All work in the following areas will be directly affected:
- Logistics
- Defence
- City planning
- Pollution (every chip generates a slew of forever chemicals)
- Food production (from designed food to how and where it is produced)
- Energy use (lots of it)
- Privacy (AI sneaks into places without much help)
- Democracy (leveraged tools by parties and political organizations)
- Crime. UK's unregulated crypto industry clocked at £300mn in losses due to fraud over past year, up 40%. AI makes fraud much easier.
Privatization cannot be the answer to all of these issues like it has been with the data-side of things. Companies like Palantir, Anduril, Microsoft, and Google have ramped-up investment in these areas to suck-up all the data from the public sources. instead of regulating this industry, we have leaned into the privatization of our information.

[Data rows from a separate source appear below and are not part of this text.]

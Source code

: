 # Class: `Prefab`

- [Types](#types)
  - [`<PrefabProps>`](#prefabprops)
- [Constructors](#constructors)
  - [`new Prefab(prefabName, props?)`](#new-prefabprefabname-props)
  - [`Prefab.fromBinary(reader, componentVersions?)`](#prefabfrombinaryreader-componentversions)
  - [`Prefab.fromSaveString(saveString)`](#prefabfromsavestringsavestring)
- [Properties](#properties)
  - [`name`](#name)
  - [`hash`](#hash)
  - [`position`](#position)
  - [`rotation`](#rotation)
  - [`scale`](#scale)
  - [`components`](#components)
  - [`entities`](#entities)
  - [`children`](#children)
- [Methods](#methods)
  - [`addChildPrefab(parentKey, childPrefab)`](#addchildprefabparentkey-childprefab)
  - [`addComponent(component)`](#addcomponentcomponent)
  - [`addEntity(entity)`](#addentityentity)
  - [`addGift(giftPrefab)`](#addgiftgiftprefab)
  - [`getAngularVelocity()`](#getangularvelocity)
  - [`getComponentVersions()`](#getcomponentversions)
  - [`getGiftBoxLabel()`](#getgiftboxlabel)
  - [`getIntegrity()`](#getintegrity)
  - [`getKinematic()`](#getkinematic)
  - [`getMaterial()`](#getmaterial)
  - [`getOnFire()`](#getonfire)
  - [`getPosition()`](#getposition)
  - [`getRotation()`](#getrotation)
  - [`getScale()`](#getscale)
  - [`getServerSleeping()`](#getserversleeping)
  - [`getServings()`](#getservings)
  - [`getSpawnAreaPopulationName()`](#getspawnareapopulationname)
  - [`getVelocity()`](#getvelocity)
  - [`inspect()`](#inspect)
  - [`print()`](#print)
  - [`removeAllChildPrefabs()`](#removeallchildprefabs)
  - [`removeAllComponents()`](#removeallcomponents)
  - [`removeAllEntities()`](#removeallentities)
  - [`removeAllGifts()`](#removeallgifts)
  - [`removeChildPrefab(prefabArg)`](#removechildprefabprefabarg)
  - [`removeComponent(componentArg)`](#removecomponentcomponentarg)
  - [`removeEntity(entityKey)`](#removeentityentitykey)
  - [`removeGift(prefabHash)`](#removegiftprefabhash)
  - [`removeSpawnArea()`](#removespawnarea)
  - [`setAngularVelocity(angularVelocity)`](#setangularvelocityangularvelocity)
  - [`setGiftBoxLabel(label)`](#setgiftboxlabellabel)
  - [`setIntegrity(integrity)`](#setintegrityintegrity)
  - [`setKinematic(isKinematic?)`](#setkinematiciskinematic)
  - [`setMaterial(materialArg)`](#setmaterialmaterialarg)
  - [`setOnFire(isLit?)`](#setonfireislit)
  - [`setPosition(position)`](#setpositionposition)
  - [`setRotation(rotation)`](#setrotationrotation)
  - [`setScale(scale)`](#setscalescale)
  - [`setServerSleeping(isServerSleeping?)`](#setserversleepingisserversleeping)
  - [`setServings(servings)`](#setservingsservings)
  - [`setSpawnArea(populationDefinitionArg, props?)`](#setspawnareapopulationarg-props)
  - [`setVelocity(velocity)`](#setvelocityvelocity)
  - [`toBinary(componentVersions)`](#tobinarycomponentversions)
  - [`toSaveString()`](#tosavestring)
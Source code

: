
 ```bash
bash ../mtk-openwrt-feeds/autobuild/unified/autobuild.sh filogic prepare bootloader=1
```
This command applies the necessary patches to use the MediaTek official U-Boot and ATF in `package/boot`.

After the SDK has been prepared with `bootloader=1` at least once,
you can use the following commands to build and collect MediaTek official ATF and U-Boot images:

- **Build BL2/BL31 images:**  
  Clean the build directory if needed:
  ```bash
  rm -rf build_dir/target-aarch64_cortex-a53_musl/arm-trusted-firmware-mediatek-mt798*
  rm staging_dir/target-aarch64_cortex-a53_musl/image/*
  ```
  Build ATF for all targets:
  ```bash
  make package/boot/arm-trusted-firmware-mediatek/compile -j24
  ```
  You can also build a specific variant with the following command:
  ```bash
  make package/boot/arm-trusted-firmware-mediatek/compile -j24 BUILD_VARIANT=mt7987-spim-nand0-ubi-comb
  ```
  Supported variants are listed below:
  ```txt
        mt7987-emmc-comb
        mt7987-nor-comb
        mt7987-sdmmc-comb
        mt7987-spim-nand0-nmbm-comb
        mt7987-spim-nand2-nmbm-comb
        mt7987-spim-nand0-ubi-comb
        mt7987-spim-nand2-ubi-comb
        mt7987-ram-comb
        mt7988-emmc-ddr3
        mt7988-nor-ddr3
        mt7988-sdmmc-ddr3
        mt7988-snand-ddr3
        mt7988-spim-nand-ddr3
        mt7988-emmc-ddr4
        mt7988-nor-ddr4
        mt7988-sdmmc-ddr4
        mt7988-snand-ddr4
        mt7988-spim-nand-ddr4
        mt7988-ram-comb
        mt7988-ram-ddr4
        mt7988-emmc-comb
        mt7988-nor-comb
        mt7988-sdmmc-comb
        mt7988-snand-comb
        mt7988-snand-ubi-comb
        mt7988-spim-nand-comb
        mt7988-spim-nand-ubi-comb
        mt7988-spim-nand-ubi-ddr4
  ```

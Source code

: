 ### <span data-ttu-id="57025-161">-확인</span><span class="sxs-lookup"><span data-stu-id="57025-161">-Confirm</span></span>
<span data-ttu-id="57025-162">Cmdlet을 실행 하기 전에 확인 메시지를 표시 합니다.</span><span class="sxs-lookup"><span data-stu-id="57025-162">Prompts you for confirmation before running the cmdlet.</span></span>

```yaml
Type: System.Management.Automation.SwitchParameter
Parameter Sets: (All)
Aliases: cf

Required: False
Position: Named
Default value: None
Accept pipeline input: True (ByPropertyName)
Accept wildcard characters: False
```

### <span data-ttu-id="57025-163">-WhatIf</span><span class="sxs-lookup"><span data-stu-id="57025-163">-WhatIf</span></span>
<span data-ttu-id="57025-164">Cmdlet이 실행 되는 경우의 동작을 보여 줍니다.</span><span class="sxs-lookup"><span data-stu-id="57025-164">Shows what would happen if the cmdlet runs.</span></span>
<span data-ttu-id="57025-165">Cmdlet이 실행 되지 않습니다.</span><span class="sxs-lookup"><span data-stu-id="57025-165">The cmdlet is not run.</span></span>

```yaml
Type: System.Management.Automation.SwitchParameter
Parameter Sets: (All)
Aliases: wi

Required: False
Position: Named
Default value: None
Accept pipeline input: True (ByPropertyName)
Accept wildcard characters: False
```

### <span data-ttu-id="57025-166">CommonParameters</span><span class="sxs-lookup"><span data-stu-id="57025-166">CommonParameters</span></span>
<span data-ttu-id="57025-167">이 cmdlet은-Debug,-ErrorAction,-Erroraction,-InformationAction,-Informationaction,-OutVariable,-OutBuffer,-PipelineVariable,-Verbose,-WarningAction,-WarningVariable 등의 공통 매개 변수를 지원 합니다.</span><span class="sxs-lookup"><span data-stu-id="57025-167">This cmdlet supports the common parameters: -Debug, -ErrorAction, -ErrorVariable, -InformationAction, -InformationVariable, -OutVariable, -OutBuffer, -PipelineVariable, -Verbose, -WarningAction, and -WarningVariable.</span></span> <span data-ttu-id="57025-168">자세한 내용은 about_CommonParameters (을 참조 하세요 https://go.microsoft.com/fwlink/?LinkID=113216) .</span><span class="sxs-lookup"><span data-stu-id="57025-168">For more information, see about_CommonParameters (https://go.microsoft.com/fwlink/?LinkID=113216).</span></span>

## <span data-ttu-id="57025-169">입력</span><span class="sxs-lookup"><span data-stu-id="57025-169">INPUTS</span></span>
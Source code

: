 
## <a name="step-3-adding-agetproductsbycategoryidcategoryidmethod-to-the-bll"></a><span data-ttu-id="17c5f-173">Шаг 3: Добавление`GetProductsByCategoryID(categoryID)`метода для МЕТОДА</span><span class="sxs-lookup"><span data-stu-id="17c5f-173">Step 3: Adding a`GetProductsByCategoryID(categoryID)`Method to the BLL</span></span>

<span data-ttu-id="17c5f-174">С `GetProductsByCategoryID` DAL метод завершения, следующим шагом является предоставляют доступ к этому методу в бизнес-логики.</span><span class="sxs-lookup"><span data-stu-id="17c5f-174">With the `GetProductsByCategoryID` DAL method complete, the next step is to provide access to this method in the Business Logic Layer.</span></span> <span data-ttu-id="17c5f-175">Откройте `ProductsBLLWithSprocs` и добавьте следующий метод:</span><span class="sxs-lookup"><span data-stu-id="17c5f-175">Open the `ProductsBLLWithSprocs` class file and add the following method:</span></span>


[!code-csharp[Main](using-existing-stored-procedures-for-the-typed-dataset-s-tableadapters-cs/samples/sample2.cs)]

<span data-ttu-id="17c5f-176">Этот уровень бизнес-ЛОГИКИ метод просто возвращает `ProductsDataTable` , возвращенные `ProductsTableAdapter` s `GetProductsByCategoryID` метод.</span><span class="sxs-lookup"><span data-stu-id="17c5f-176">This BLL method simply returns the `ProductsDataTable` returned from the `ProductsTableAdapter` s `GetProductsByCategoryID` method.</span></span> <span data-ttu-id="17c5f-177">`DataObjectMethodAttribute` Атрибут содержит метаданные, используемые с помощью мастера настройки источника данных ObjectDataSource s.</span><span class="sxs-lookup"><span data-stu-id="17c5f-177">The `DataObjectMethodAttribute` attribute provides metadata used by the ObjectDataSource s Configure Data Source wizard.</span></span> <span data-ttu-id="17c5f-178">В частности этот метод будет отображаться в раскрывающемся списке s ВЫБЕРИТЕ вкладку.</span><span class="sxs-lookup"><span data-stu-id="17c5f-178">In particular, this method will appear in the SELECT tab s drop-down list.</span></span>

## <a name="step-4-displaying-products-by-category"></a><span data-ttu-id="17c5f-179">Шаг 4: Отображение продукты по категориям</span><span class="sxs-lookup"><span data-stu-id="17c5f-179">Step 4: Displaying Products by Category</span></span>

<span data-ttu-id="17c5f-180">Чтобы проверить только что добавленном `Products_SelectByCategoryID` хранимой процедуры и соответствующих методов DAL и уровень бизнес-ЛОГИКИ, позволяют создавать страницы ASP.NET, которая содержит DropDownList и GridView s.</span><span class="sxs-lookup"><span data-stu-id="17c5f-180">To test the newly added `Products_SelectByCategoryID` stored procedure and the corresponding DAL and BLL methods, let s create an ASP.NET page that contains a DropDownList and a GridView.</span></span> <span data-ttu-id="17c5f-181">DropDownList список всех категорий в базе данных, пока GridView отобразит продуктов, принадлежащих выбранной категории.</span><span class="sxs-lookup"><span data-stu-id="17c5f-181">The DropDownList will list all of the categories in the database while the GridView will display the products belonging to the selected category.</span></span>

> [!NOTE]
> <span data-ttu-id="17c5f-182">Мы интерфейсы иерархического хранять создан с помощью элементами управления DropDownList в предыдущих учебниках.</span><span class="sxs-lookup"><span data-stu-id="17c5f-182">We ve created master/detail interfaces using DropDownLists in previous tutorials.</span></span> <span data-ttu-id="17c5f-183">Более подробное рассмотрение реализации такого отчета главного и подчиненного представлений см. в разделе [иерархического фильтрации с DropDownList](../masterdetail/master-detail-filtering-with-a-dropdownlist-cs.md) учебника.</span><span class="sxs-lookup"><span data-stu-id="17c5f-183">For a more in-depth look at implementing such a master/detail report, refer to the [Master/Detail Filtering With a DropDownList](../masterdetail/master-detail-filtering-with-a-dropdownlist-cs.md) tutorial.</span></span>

If we also privatize the entire use and processing of that information, then we will be in trouble.
The power of these companies is not just on the software and data storage side.
AI chipmaker Nvidia is cashing-in (27% jump in its share price this morning) on the growth in AI after supplying the world with the chips for crypto.
The seriousness of Nvidia taking the lead can be seen in ARM's change in direction of research and production. ARM is a UK-based company that designs semiconductors. It has been attempting to float its shares for a while.
The main obstacle? It spends too much money on research. So, it closed-down Arm Research to focus on high volume chip production.
As companies focus on their profitable arms in the semiconductor space, the more monopoly control each company is going to get. This is going to be a big problem for governments along the lines of the list above.
Semiconductors are necessary for national security. And, like other defence spending, those companies need to be regulated (and/or publicly owned) and the impact of monopoly monitored openly.
South Korea has warned the USA's CHIPS Act is affecting their companies' investment in China-based semiconductor production. The impact they are concerned about is that it take a long time (and money) to move production. The result is a decline in profits as subsidies to move from China are not large enough.
The main geopolitical issue for South Korea? To lose out to endemic Chinese companies on chip production.
South Korean chipmakers are heavily reliant on their Chinese plants for a substantial part of their D-Ram and Nand flash memory chip production. (FT)
- 40-50% of flash memory and D-Ram chips of South Korea companies are produced in China.
The semiconductor field likes to claim they are magic. But, it is just a physical device produced in a place with inputs like any other tool. Those production facilities, workers, IP—if outside the country—fall victim to the whims of USA leadership.
If people are unswayed by the argument that we need to regulate the capital that are building advanced (and not advanced chips), then lets include the national security aspects into the discussion.
Anti-biotic resistance
In Europe, some asset managers, not the most progressive bunch, are concerned about McDonald's use of anti-biotics in their food supply chain. Amundi and LGIM (who cares what the acronym stands for) are trying to get the large supplier of junk food to stop borrowing so heavily from the health of future humans.
The call? For McDonald's to comply with the World Health Organization's guidelines on medically important antibiotics in the food supply.
Like I said, they are not radicals. But, this is a very important issue. Antimicrobial resistance is likely to get many of us before our time.
McDonald's response to this issue was to claim it is a responsible destroyer of future lives. The resolution is unlikely to pass as profits are more important.
The attempt does highlight the importance of global regulation of the use of these drugs. From a simple (and sociopathic) view, the risk of antimicrobial resistance to the global economy is about 3.4% of global GDP.
Add that to the impact of climate change and you have a very serious collapse of everything.
Of course, what that number does not tell you is that it is a result of many people dying and therefore not able to produce. But, capital doesn't care about that analysis.
Europe
- UK inflation was higher than expected.
- Germany GDP numbers indicate a deep recession coming.
- Belgium business confidence is well below water.